Paper 1 (Neuromancer)

Due Tuesday, 25 September
4 Pages

For this assignment, you will write a four-page paper about Gibson’s Neuromancer. Following the patterns we’ve been reading about in They Say, I Say and that we have been practicing in class, you will position your paper in conversation with one of the following interlocutors:

1)    Sherryl Vint, “Cyberpunk: Return of the Repressed Body
2)    Thomas Foster, “Meat Puppets or Robopaths?
3)    A post by a fellow classmate:

In writing this paper, you do not need external sources—apart from those that you are responding to. Of course, you must still cite the page numbers of the novel or the Vint’s or Foster’s essays within the body of the paper using parenthetical citations.

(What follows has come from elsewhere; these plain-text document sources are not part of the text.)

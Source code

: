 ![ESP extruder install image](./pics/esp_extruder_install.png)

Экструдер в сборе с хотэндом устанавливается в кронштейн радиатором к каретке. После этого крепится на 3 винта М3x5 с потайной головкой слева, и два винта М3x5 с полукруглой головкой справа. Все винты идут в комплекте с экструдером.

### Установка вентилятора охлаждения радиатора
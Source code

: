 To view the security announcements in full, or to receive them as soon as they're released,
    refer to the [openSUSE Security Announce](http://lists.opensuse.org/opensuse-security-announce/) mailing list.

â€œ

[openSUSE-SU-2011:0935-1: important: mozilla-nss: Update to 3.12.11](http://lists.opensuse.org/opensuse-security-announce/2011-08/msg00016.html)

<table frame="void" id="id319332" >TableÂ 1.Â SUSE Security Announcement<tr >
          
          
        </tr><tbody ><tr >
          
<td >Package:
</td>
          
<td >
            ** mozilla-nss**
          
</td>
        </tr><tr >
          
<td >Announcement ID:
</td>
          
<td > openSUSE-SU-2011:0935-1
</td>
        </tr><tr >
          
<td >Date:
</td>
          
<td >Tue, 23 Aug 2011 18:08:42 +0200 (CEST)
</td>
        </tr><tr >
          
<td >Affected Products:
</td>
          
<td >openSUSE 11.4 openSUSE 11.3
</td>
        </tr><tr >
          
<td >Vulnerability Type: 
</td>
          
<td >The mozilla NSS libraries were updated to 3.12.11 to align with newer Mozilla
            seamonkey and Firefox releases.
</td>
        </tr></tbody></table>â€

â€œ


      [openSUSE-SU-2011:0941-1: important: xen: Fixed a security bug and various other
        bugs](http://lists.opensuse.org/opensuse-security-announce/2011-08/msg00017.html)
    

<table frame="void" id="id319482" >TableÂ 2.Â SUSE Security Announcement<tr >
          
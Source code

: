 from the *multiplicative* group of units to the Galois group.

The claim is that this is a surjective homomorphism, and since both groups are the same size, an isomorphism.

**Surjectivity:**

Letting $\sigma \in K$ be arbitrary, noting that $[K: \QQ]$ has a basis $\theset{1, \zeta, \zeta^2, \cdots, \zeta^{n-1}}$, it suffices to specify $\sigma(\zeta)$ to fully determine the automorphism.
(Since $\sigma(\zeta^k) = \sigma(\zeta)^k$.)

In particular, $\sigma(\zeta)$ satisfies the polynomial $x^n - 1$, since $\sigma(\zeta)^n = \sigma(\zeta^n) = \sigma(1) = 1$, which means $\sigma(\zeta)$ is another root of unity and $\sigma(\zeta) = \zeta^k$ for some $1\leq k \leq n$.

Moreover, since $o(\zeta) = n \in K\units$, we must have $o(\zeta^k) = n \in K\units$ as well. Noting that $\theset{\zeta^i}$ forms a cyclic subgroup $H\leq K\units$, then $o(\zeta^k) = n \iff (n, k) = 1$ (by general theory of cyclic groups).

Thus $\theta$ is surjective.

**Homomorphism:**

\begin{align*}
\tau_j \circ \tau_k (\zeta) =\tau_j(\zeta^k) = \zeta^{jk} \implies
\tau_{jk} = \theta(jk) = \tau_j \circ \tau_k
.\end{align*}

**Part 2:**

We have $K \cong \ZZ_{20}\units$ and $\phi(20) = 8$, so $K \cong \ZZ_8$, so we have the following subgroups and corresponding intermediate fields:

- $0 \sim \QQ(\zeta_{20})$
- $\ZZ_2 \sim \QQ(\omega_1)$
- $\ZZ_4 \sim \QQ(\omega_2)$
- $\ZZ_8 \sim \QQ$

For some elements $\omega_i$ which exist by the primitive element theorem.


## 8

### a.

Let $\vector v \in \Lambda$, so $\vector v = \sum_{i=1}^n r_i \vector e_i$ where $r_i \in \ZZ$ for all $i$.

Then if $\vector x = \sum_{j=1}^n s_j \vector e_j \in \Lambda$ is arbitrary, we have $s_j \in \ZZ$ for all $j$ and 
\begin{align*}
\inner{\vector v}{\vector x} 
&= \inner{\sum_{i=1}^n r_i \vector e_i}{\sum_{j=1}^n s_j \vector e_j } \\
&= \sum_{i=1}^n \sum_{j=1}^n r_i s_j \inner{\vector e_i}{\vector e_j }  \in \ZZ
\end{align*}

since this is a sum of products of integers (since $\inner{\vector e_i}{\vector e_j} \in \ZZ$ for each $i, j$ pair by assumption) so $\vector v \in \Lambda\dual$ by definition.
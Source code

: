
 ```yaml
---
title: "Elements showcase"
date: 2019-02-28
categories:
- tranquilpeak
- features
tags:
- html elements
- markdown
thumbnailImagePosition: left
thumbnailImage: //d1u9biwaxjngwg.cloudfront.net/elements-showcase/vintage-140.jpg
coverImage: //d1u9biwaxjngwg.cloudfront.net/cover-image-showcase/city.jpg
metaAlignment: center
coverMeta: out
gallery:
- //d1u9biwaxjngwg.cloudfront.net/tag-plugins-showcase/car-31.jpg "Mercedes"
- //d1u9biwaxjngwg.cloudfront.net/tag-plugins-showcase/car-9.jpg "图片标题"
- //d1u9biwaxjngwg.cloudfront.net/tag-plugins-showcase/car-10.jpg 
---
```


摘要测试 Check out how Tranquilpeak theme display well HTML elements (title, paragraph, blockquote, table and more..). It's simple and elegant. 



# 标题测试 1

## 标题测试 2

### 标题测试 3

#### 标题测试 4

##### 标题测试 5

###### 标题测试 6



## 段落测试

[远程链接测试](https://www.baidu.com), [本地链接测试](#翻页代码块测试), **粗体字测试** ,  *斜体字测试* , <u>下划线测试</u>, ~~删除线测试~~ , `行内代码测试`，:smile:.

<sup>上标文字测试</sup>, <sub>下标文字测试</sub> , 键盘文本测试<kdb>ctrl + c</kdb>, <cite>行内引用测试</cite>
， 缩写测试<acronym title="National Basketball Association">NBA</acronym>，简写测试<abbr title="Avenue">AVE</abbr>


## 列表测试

What’s more, for this assignment (and this assignment only) you need not write a conclusion to your paper. (Conclusions are vexed objects, and we will discuss them in a few weeks.) Think of this as a normal assignment that has just been truncated.

Schedule

  • Tuesday, 18 September          Bring your thesis to class, printed out
  • Thursday, 20 September        Bring a rough draft to class, printed out
  • Tuesday, 25 September          Final draft due, emailed as a PDF before class

Assignment Policies (from the syllabus)

  • Assignments are due at the beginning of class.
  • Papers will be turned in electronically. You should send each paper to me as a PDF attached to an email. You should name your file in the following format: Last name-Assignment name. For example, “croxall-paper1.pdf”. Papers are counted as turned in based on when my inbox says they arrived.
  • Late work will not be accepted, except at my discretion (with a significant grading penalty). Assignment deadlines are not flexible.
  • Papers must be typed in 12-point Times New Roman font, double-spaced, with 1 inch margins and must be in standard MLA style format. Furthermore, the pages should be numbered in the upper right corner and must be stapled together.

Grading

I will be focusing on three discreet things in grading:

  1. Moves from They Say, I Say – Your essay should start by entering into conversation with either the essay by Vint or Foster or a post by a fellow classmate. You should summarize their view (see chapter 1) and then respond to their view using one of the three strategies (agree, disagree, or “okay, but…” [see chapter 4]).
  2. Use of evidence / quotations – It’s not a persuasive argument if you don’t have evidence to prove it. This essay should consist of a series of close readings of specific passages, the analysis of which builds to prove your argument. Remember the key secret of writing in English; I want you to tell me what the text means and to show me how you know it. You can’t do this without quoting the text.
  3. Prose and organizational effectiveness – It’s a writing class and a writing assignment, so the quality of your writing will be at issue. This means on the level on individual sentences and on the level of essay organization. As I have stated in class, I am concerned with the organization of your argument more than the placement of every comma. Nevertheless, many comma errors or particular comma errors can make it difficult to understand your argument.

Writing Center

Finally, I strongly encourage you to get a draft ready to take to the Writing Center. The best strategy for improving your writing is to get another set of eyes on the piece and to then, however painful it might seem, take some of that advice and make substantive changes to what you have produced.